The new annual tax kicks in on January 1 and home buyers should be vigilant to avoid being on the hook for penalties of up to $10,000.
Toronto’s new annual tax on vacant residences kicks in on January 1, and it will have a significant impact on how real estate transactions take place.
If a residential unit was vacant in the year prior to a sale, or if a seller did not file the city’s required property status declaration, purchasers could be on the hook for penalties of up to $10,000 which will be added to the tax account.
In order to protect themselves, prudent purchasers, their real estate agents and their lawyers should now require sellers to deliver copies of the filed property status declaration as part of the purchase negotiations and closing process.
Here’s how the new law works: All owners of residential property in the City of Toronto must file an online declaration of the occupancy status of their property before February 2, 2023.
Anyone who fails to file a declaration is liable to a fine of between $250 and $10,000. And if the home was in fact empty, there is a tax of one per cent of the current value assessment. That amount will get added to the tax bill for the property and, if it is sold, the new owner could unknowingly get stuck with payment after closing.
The stated goal of the new tax is to increase the supply of housing by discouraging owners from leaving their residential properties unoccupied.
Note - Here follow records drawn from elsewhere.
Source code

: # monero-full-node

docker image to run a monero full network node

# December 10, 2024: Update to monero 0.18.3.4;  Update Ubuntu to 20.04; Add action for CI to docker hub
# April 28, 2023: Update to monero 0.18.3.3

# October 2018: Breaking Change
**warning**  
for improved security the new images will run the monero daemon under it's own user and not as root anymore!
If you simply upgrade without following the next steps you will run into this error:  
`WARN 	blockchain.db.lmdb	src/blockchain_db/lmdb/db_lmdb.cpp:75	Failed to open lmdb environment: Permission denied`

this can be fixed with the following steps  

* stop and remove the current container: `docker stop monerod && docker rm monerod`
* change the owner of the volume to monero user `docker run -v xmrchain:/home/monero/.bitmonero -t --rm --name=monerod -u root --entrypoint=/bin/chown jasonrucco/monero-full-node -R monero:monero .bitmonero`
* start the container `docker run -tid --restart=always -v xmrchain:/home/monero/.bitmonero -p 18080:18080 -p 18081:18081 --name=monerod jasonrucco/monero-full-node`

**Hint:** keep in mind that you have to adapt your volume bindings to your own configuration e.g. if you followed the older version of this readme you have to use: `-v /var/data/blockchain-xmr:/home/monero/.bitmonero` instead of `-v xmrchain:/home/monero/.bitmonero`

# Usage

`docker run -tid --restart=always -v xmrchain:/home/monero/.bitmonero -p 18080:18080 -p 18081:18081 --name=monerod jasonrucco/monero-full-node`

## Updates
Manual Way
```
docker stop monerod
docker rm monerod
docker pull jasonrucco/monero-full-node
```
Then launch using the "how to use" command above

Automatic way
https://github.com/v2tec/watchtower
Homeowners who choose to keep their properties vacant are subject to the tax.
A unit is classified as vacant if, for more than six months in the previous taxation year, it was not the principal residence of the owner or another occupant, or if it is not occupied by a residential tenant under a written lease for at least six months of the year.
A property is exempt from the tax if:
- The unit was vacant for six months or more due to the death of an owner.
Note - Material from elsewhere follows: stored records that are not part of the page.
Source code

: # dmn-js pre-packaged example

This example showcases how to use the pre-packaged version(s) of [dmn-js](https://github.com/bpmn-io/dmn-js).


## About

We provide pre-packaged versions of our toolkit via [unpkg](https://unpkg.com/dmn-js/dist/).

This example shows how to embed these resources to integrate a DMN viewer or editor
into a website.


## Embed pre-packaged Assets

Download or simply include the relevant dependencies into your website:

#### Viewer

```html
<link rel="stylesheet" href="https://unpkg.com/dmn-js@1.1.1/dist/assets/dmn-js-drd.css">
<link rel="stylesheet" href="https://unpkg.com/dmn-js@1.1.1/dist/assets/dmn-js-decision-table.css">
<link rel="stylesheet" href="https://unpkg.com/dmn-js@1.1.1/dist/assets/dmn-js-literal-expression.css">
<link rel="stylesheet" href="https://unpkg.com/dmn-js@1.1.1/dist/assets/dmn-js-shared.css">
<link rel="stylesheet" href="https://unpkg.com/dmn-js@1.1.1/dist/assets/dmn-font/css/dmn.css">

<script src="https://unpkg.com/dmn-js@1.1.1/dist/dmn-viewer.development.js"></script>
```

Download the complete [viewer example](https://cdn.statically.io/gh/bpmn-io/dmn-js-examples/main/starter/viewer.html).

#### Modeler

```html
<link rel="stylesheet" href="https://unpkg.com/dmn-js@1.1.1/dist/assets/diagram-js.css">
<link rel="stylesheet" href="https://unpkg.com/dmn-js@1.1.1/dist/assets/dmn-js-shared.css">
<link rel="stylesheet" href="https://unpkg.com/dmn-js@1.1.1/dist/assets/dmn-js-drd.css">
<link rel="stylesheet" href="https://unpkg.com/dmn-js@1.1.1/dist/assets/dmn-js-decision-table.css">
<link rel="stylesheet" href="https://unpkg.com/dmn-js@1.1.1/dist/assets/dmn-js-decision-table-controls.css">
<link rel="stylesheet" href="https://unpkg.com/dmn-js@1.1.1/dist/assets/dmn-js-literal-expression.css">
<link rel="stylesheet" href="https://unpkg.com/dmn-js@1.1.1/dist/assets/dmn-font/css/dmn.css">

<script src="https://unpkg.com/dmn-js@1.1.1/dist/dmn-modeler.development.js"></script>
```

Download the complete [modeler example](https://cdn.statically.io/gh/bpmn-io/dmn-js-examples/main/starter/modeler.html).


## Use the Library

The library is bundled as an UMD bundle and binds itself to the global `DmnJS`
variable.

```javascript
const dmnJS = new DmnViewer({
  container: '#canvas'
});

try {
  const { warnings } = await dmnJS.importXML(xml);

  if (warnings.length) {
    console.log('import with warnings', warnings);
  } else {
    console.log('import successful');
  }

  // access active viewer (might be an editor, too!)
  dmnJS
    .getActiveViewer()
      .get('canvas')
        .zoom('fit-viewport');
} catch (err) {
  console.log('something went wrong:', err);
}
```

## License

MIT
- The property is undergoing repairs or renovations, and the normal use is prevented by the needed work, all necessary permits have been issued, and the chief building official is of the opinion that the work is being carried out without unnecessary delay.
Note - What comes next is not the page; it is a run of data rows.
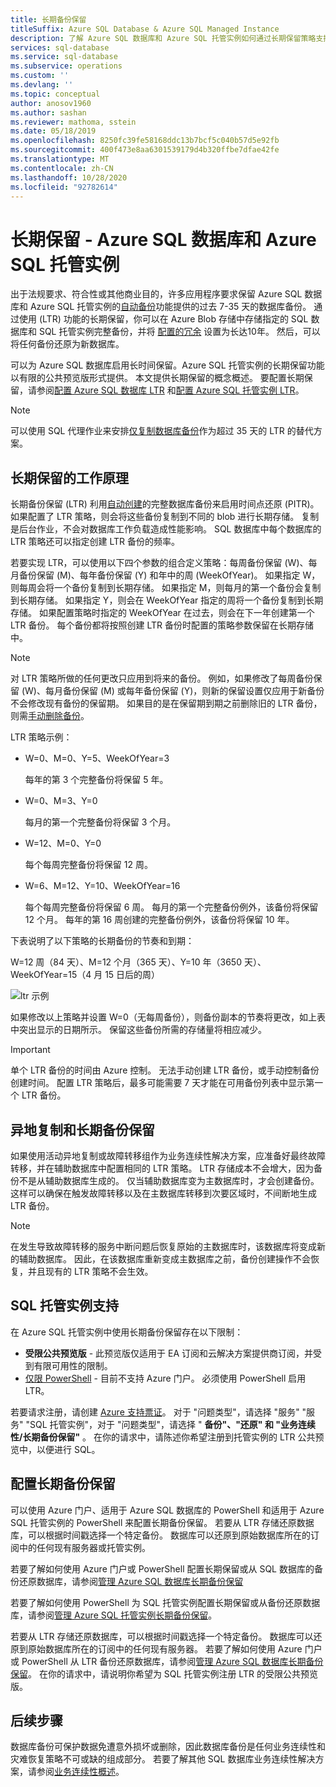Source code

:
 ```yaml
---
title: 长期备份保留
titleSuffix: Azure SQL Database & Azure SQL Managed Instance
description: 了解 Azure SQL 数据库和 Azure SQL 托管实例如何通过长期保留策略支持将完整数据库备份存储长达 10 年。
services: sql-database
ms.service: sql-database
ms.subservice: operations
ms.custom: ''
ms.devlang: ''
ms.topic: conceptual
author: anosov1960
ms.author: sashan
ms.reviewer: mathoma, sstein
ms.date: 05/18/2019
ms.openlocfilehash: 8250fc39fe58168ddc13b7bcf5c040b57d5e92fb
ms.sourcegitcommit: 400f473e8aa6301539179d4b320ffbe7dfae42fe
ms.translationtype: MT
ms.contentlocale: zh-CN
ms.lasthandoff: 10/28/2020
ms.locfileid: "92782614"
---
```

# <a name="long-term-retention---azure-sql-database-and-azure-sql-managed-instance"></a>长期保留 - Azure SQL 数据库和 Azure SQL 托管实例

出于法规要求、符合性或其他商业目的，许多应用程序要求保留 Azure SQL 数据库和 Azure SQL 托管实例的[自动备份](automated-backups-overview.md)功能提供的过去 7-35 天的数据库备份。 通过使用 (LTR) 功能的长期保留，你可以在 Azure Blob 存储中存储指定的 SQL 数据库和 SQL 托管实例完整备份，并将 [配置的冗余](automated-backups-overview.md#backup-storage-redundancy) 设置为长达10年。 然后，可以将任何备份还原为新数据库。

可以为 Azure SQL 数据库启用长时间保留。Azure SQL 托管实例的长期保留功能以有限的公共预览版形式提供。 本文提供长期保留的概念概述。 要配置长期保留，请参阅[配置 Azure SQL 数据库 LTR](long-term-backup-retention-configure.md) 和[配置 Azure SQL 托管实例 LTR](../managed-instance/long-term-backup-retention-configure.md)。 

> [!NOTE]
> 可以使用 SQL 代理作业来安排[仅复制数据库备份](/sql/relational-databases/backup-restore/copy-only-backups-sql-server)作为超过 35 天的 LTR 的替代方案。


## <a name="how-long-term-retention-works"></a>长期保留的工作原理
     
长期备份保留 (LTR) 利用[自动创建](automated-backups-overview.md)的完整数据库备份来启用时间点还原 (PITR)。 如果配置了 LTR 策略，则会将这些备份复制到不同的 blob 进行长期存储。 复制是后台作业，不会对数据库工作负载造成性能影响。 SQL 数据库中每个数据库的 LTR 策略还可以指定创建 LTR 备份的频率。

若要实现 LTR，可以使用以下四个参数的组合定义策略：每周备份保留 (W)、每月备份保留 (M)、每年备份保留 (Y) 和年中的周 (WeekOfYear)。 如果指定 W，则每周会将一个备份复制到长期存储。 如果指定 M，则每月的第一个备份会复制到长期存储。 如果指定 Y，则会在 WeekOfYear 指定的周将一个备份复制到长期存储。 如果配置策略时指定的 WeekOfYear 在过去，则会在下一年创建第一个 LTR 备份。 每个备份都将按照创建 LTR 备份时配置的策略参数保留在长期存储中。

> [!NOTE]
> 对 LTR 策略所做的任何更改只应用到将来的备份。 例如，如果修改了每周备份保留 (W)、每月备份保留 (M) 或每年备份保留 (Y)，则新的保留设置仅应用于新备份 不会修改现有备份的保留期。 如果目的是在保留期到期之前删除旧的 LTR 备份，则需[手动删除备份](./long-term-backup-retention-configure.md#delete-ltr-backups)。
> 

LTR 策略示例：

-  W=0、M=0、Y=5、WeekOfYear=3

   每年的第 3 个完整备份将保留 5 年。
   
- W=0、M=3、Y=0

   每月的第一个完整备份将保留 3 个月。

- W=12、M=0、Y=0

   每个每周完整备份将保留 12 周。

- W=6、M=12、Y=10、WeekOfYear=16

   每个每周完整备份将保留 6 周。 每月的第一个完整备份例外，该备份将保留 12 个月。 每年的第 16 周创建的完整备份例外，该备份将保留 10 年。 

下表说明了以下策略的长期备份的节奏和到期：

W=12 周（84 天）、M=12 个月（365 天）、Y=10 年（3650 天）、WeekOfYear=15（4 月 15 日后的周）

   ![ltr 示例](./media/long-term-retention-overview/ltr-example.png)


如果修改以上策略并设置 W=0（无每周备份），则备份副本的节奏将更改，如上表中突出显示的日期所示。 保留这些备份所需的存储量将相应减少。 

> [!IMPORTANT]
> 单个 LTR 备份的时间由 Azure 控制。 无法手动创建 LTR 备份，或手动控制备份创建时间。 配置 LTR 策略后，最多可能需要 7 天才能在可用备份列表中显示第一个 LTR 备份。  


## <a name="geo-replication-and-long-term-backup-retention"></a>异地复制和长期备份保留

如果使用活动异地复制或故障转移组作为业务连续性解决方案，应准备好最终故障转移，并在辅助数据库中配置相同的 LTR 策略。 LTR 存储成本不会增大，因为备份不是从辅助数据库生成的。 仅当辅助数据库变为主数据库时，才会创建备份。 这样可以确保在触发故障转移以及在主数据库转移到次要区域时，不间断地生成 LTR 备份。 

> [!NOTE]
> 在发生导致故障转移的服务中断问题后恢复原始的主数据库时，该数据库将变成新的辅助数据库。 因此，在该数据库重新变成主数据库之前，备份创建操作不会恢复，并且现有的 LTR 策略不会生效。 

## <a name="sql-managed-instance-support"></a>SQL 托管实例支持

在 Azure SQL 托管实例中使用长期备份保留存在以下限制：

- **受限公共预览版** - 此预览版仅适用于 EA 订阅和云解决方案提供商订阅，并受到有限可用性的限制。  
- [仅限 PowerShell](../managed-instance/long-term-backup-retention-configure.md) - 目前不支持 Azure 门户。 必须使用 PowerShell 启用 LTR。 

若要请求注册，请创建 [Azure 支持票证](https://azure.microsoft.com/support/create-ticket/)。 对于 "问题类型"，请选择 "服务" "服务" "SQL 托管实例"，对于 "问题类型"，请选择 " **备份"、"还原" 和 "业务连续性/长期备份保留"** 。 在你的请求中，请陈述你希望注册到托管实例的 LTR 公共预览中，以便进行 SQL。

## <a name="configure-long-term-backup-retention"></a>配置长期备份保留

可以使用 Azure 门户、适用于 Azure SQL 数据库的 PowerShell 和适用于 Azure SQL 托管实例的 PowerShell 来配置长期备份保留。 若要从 LTR 存储还原数据库，可以根据时间戳选择一个特定备份。 数据库可以还原到原始数据库所在的订阅中的任何现有服务器或托管实例。

若要了解如何使用 Azure 门户或 PowerShell 配置长期保留或从 SQL 数据库的备份还原数据库，请参阅[管理 Azure SQL 数据库长期备份保留](long-term-backup-retention-configure.md)

若要了解如何使用 PowerShell 为 SQL 托管实例配置长期保留或从备份还原数据库，请参阅[管理 Azure SQL 托管实例长期备份保留](../managed-instance/long-term-backup-retention-configure.md)。

若要从 LTR 存储还原数据库，可以根据时间戳选择一个特定备份。 数据库可以还原到原始数据库所在的订阅中的任何现有服务器。 若要了解如何使用 Azure 门户或 PowerShell 从 LTR 备份还原数据库，请参阅[管理 Azure SQL 数据库长期备份保留](long-term-backup-retention-configure.md)。 在你的请求中，请说明你希望为 SQL 托管实例注册 LTR 的受限公共预览版。

## <a name="next-steps"></a>后续步骤

数据库备份可保护数据免遭意外损坏或删除，因此数据库备份是任何业务连续性和灾难恢复策略不可或缺的组成部分。 若要了解其他 SQL 数据库业务连续性解决方案，请参阅[业务连续性概述](business-continuity-high-availability-disaster-recover-hadr-overview.md)。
- The principal resident is in hospital or a long-term care facility for at least six months during the taxation year.
- The property was purchased in the previous year.
- The unit needs to be lived in for employment purposes by its owner for at least six months, if the owner lives outside of the Greater Toronto Area.
Unfortunately, there is another class of residential unit which the bylaw has not considered. Units which are zoned residential and are not the principal residence of the owner may legally be used as a home office, a music or artist’s or writer’s studio for the owner, or the owner’s property management office in a large apartment building.
I think the bylaw should be amended to add exemptions for units like these. And, unless the bylaw is amended or clarified, the owners of these type of units could well get hit with an annual tax of one per cent of the property’s value.